Rails 5 has recently introduced WebSocket support via ActionCable. It’s a great move towards realtime for the Rails community, however I think developers need to understand its strengths and weaknesses before rolling it out into production environments.
Please note that I am the co-founder of Ably. As such, when reviewing ActionCable, I was specifically interested to see how the Rails team have tackled the many realtime messaging issues we have solved over the last three years building Ably. My intention is not to bash ActionCable as it’s undoubtedly a huge step forward for the Rails platform and helps to remove a lot of boiler plate code for developers. The shortfalls I have listed are intended to help developers understand when ActionCable is and is not suitable and why an alternative pub/sub messaging system should be considered.

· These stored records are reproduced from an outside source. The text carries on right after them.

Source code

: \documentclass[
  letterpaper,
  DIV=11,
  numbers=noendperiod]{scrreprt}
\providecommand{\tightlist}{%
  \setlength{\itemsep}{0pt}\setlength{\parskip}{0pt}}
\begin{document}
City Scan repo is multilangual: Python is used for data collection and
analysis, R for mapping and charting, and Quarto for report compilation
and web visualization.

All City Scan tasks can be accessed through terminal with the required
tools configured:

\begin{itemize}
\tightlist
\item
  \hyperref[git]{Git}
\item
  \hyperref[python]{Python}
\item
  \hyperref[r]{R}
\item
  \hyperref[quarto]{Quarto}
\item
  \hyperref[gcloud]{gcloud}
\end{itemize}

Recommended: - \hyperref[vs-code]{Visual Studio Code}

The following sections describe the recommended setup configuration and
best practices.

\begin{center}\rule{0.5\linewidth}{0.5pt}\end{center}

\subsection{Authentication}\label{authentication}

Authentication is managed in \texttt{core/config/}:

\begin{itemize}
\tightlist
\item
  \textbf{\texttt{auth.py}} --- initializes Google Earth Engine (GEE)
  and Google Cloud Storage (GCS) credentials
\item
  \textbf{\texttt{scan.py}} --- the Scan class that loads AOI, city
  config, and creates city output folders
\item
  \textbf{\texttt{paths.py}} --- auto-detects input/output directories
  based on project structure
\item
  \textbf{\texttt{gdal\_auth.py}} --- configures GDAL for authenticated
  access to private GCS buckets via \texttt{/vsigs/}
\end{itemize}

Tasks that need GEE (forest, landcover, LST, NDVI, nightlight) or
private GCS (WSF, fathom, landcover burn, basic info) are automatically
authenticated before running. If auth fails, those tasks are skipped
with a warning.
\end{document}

ActionCable is a substantial move forwards for the Rails platform . It allows developers to move away from the typical request/response paradigm of old to one where persistent connections are maintained from clients to your Rails servers. Keeping persistent WebSocket connections open allows data to flow in both directions between your servers and visitors’ browsers and devices. This type of connection is stateful, unlike a lot of HTTP requests, and the overhead and latencies involved in pushing data in realtime is dramatically reduced compared with HTTP polling for example.
Before we dive into what ActionCable is capable of, I think it’s important that readers understand at a high level how ActionCable works:
- Pub/Sub streams are powered by Redis’ Pub/Sub feature. This allows more than one Rails server to share state i.e. publishing to Redis will result in messages being delivered to all servers. Every stream uses a separate Redis channel, which is a good thing.
- The unit of message distribution is a pub/sub stream, every message published is done via a stream broadcast in ActionCable.
- The ActionCable server runs as a separate Rack server, however it can be mounted inside your app or as a standalone application. If you mount it as a standalone app, then you will need to think about how you handle authentication given it will be on a different port or domain potentially.
- Client-side connections to the server are made using WebSockets. Your load balancers must support WebSockets and keep persistent connections open between your visitors and one of the ActionCable servers
- Controlling what data gets broadcasted to clients is done via your Channel classes, which can invoke any business logic that may exist in your Rails app.
ActionCable: The Good Parts
ActionCable appears to be the magic dust that Rails needs to keep pace with Node.js + Socket.io and more recently Realtime Django. It fulfils its goal of getting content and data to web-based visitors in real time very well. The API is simple, it just works and feels like a natural extension of Rails. This simplicity is certainly going to encourage Rails developers to add realtime components to the websites they are building without having to understand the intricacies of what’s happening under the hood.
Whilst exploring how ActionCable works, I was impressed by the following:
Simple connection objects and shared authentication
As each Connection is simply a Ruby object, and the Ruby object is part of the Rails app, sharing your business logic including authentication is incredibly simple. For example, if an auth cookie is issued in an HTTP request, subsequent WebSocket connections will send that cookie as part of the WebSocket request, and as such, can be authenticated in the same way. As the connection is persistent, authentication is only necessary once, and all Channel objects have access to the authenticated user through the use of the identified_by delegate on each Channel.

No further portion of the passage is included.